“That would suit me first rate,” said Julius, promptly; “and my fine electric hand-torch might come into play with a vengeance. There’s nothing better going for following a trail in the dark, because the light is focussed, you see, on a small compass. Why, you can pick up night-walkers like everything when the fishing season’s on, by using a flashlight. I could even find a needle in a haystack, I believe, with one of these jim-dandy contraptions.”
“All right, Julius, we’ll appoint you head tracker, then,” chuckled Horatio. “But, after all, perhaps we’ll run across our comrade yet, before we get out of this tangle. We’re about to come to the most critical point of the entire trip, remember, for the old quarry is just ahead of us.”
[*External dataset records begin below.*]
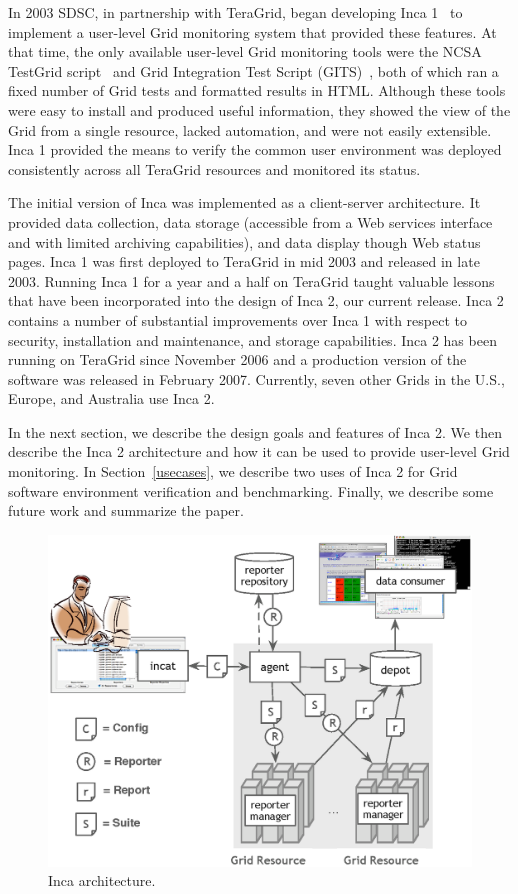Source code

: \documentclass[times,10pt,twocolumn]{article}
\begin{document}

\noindent In 2003 SDSC, in partnership with TeraGrid, began developing Inca
1~\cite{inca1} to implement a user-level Grid monitoring system that provided
these features.  At that time, the only available user-level Grid
monitoring tools were the NCSA TestGrid script~\cite{ncsa-test} and
Grid Integration Test Script (GITS)~\cite{gits}, both of which ran a fixed number of Grid tests and formatted
results in HTML.  Although these tools were easy to install and produced
useful information, they showed the view of the Grid from a single
resource, lacked automation, and were not easily extensible.  Inca 1 provided
the means to verify the common user environment was deployed consistently across all TeraGrid
resources and monitored its status.

The initial
version of Inca was implemented as a client-server architecture.  It provided
data collection, data storage (accessible from a Web services interface and with 
limited archiving capabilities), and data display though Web status
pages.  Inca 1 was first deployed to TeraGrid in mid 2003 and released in late
2003. Running Inca 1 for a year and a half on TeraGrid taught 
valuable lessons that have been incorporated into the design of Inca 2, our
current release.  Inca 2
contains a number of substantial improvements over Inca 1 with respect to
security, installation and maintenance, and storage capabilities.  Inca 2 has
been running on TeraGrid since November 2006 and a production
version of the software was released in February 2007.  Currently, seven other Grids in the
U.S., Europe, and Australia use Inca 2.  

In the next section, we describe the design goals and features of Inca 2. 
We then describe the Inca 2 architecture and how it can be used to provide
user-level Grid monitoring.  In Section~\ref{usecases}, we describe two 
uses of Inca 2 for Grid software environment verification and benchmarking.  
Finally, we describe some future work and summarize the paper.

  
\begin{figure}[tbp]
  \centering
  \includegraphics[width=.6\textwidth]{arch.eps}
  \caption{\label{arch_fig} Inca architecture.}
\end{figure}
\end{document}
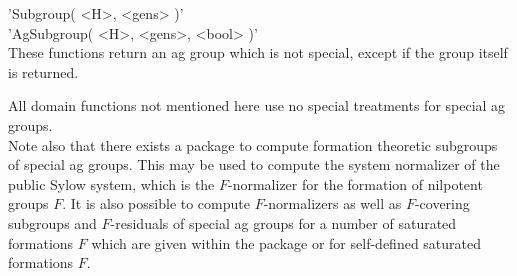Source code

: \vspace{.5cm}
'Subgroup( <H>, <gens> )' \\
'AgSubgroup( <H>, <gens>, <bool> )' \\
These functions return an ag group which is not special, except if the
group itself is returned.

\vspace{.5cm}
All domain functions not mentioned here use no special treatments for
special ag groups. \\

Note also that there exists a package to compute formation theoretic
subgroups of special ag groups. This may be used to compute the
system normalizer of the public Sylow system, which is the $F$-normalizer
for the formation of nilpotent groups $F$. It is also possible to 
compute $F$-normalizers as well as $F$-covering subgroups and 
$F$-residuals of special ag groups for a number of saturated formations
$F$ which are given within the package or for self-defined saturated
formations $F$. 
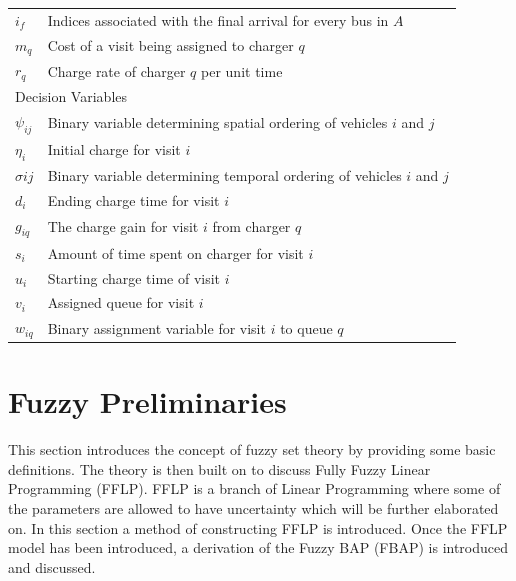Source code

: \documentclass[ee,msthesis]{usuthesis}
\begin{document}
\begin{table}[!htpb]
\begin{tabularx}{\textwidth}{l l}
    $i_f$ & Indices associated with the final arrival for every bus in $A$                                                 \\
    $m_q$ & Cost of a visit being assigned to charger $q$                                                                  \\
    $r_q$ & Charge rate of charger $q$ per unit time                                                                       \\
    \hline
    \multicolumn{2}{l}{Decision Variables}                                                                                 \\
    $\psi_{ij}$ & Binary variable determining spatial ordering of vehicles $i$ and $j$                                       \\
    $\eta_i$    & Initial charge for visit $i$                                                                                \\
    $\sigma{ij}$ & Binary variable determining temporal ordering of vehicles $i$ and $j$                                       \\
    $d_i$    & Ending charge time for visit $i$                                                                            \\
    $g_{iq}$ & The charge gain for visit $i$ from charger $q$                                                              \\
    $s_i$    & Amount of time spent on charger for visit $i$                                                               \\
    $u_i$    & Starting charge time of visit $i$                                                                           \\
    $v_i$    & Assigned queue for visit $i$                                                                                \\
    $w_{iq}$ & Binary assignment variable for visit $i$ to queue $q$                                                       \\
    \bottomrule
  \end{tabularx}
\end{table}


\section{Fuzzy Preliminaries}
\label{sec:fuzzy-preliminaries}
This section introduces the concept of fuzzy set theory by providing some basic definitions. The theory is then built on
to discuss Fully Fuzzy Linear Programming (FFLP). FFLP is a branch of Linear Programming where some of the parameters
are allowed to have uncertainty which will be further elaborated on. In this section a method of constructing FFLP is
introduced. Once the FFLP model has been introduced, a derivation of the Fuzzy BAP (FBAP) is introduced and
discussed.
\end{document}
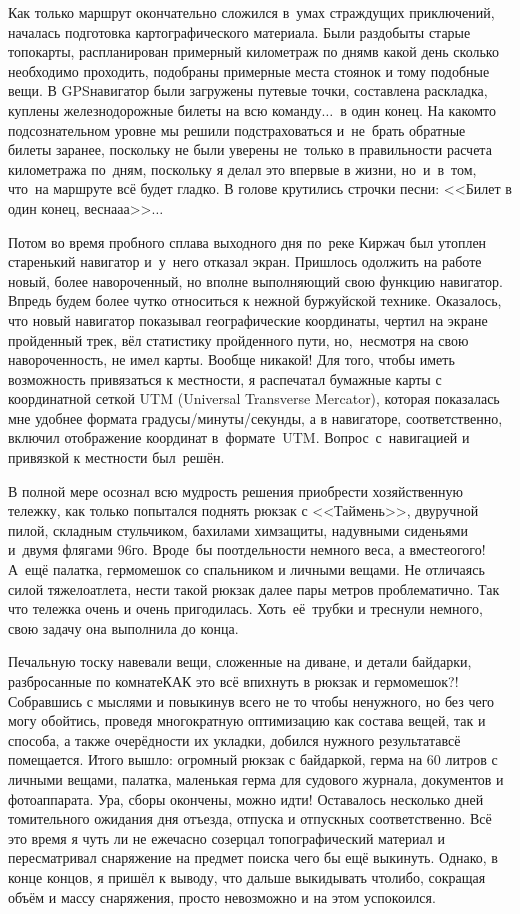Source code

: Как только маршрут окончательно сложился в~умах страждущих приключений, началась подготовка картографического материала. Были раздобыты старые топокарты, распланирован примерный километраж по дням\mdash в какой день сколько необходимо проходить, подобраны примерные места стоянок и тому подобные вещи. В GPS\sdash навигатор были загружены путевые точки, составлена раскладка, куплены железнодорожные билеты на всю команду$\ldots$~в один конец. На каком\sdash то подсознательном уровне мы решили подстраховаться и~не~брать обратные билеты заранее, поскольку не были уверены не~только в правильности расчета километража по~дням, поскольку я делал это впервые в жизни, но~и~в~том, что~на маршруте всё будет гладко. В голове крутились строчки песни: <<Билет в один конец, весна\sdash а\sdash а>>$\ldots$
 
Потом во время пробного сплава выходного дня по~реке Киржач был утоплен старенький навигатор и~у~него отказал экран. Пришлось одолжить на работе новый, более навороченный, но вполне выполняющий свою функцию навигатор. Впредь будем более чутко относиться к нежной буржуйской технике. Оказалось, что новый навигатор показывал географические координаты, чертил на экране пройденный трек, вёл статистику пройденного пути, но,~несмотря на свою навороченность, не имел карты. Вообще никакой! Для того, чтобы иметь возможность привязаться к местности, я распечатал бумажные карты с координатной сеткой UTM (Universal Transverse Mercator), которая показалась мне удобнее формата градусы/минуты/секунды, а в навигаторе, соответственно, включил отображение координат в~формате~UTM. Вопрос~с~навигацией и привязкой к местности был~решён.

В полной мере осознал всю мудрость решения приобрести хозяйственную тележку, как только попытался поднять рюкзак с <<Таймень>>, двуручной пилой, складным стульчиком, бахилами химзащиты, надувными сиденьями и~двумя флягами 96\sdash го. Вроде~бы по\sdash отдельности немного веса, а вместе\mdash ого\sdash го! А~ещё палатка, гермомешок со спальником и личными вещами. Не отличаясь силой тяжелоатлета, нести такой рюкзак далее пары метров проблематично. Так что тележка очень и очень пригодилась. Хоть~её~трубки и треснули немного, свою задачу она выполнила до конца.

Печальную тоску навевали вещи, сложенные на диване, и детали байдарки, разбросанные по комнате\mdash КАК это всё впихнуть в рюкзак и гермомешок?! Собравшись с мыслями и повыкинув всего не то чтобы ненужного, но без чего могу обойтись, проведя многократную оптимизацию как состава вещей, так и способа, а также очерёдности их укладки, добился нужного результата\mdash всё помещается. Итого вышло: огромный рюкзак с байдаркой, герма на 60 литров с личными вещами, палатка, маленькая герма для судового журнала, документов и фотоаппарата. Ура, сборы окончены, можно идти!
\newpage
Оставалось несколько дней томительного ожидания дня отъезда, отпуска и отпускных соответственно. Всё это время я чуть ли не ежечасно созерцал топографический материал и пересматривал снаряжение на предмет поиска чего бы ещё выкинуть. Однако, в конце концов, я пришёл к выводу, что дальше выкидывать что\sdash либо, сокращая объём и массу снаряжения, просто невозможно и на этом успокоился.

\begin{center}
\end{center}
Horatio chanced to be on the side of the car toward the quarry. He was not spending nearly so much time now looking ahead, leaving that task to his chums; even while talking he kept his eyes fixed upon the dark expanse that represented the surrounding woods, anticipating catching a glimpse of something, he hardly knew what, at any moment now. Doubtless all those silly yarns retailed by the ignorant gossiping farm-hands in the market-place in Scranton, while they tried to outdo one another in matching fairy stories, must have been circulating through Horatio’s brain just then. The heavy atmosphere of the deserted stone quarry, and its lonely surroundings, added to the mysterious disappearance of K.K., combined to make him peculiarly susceptible to such influences as see ghosts in every white object that moves in the darkness.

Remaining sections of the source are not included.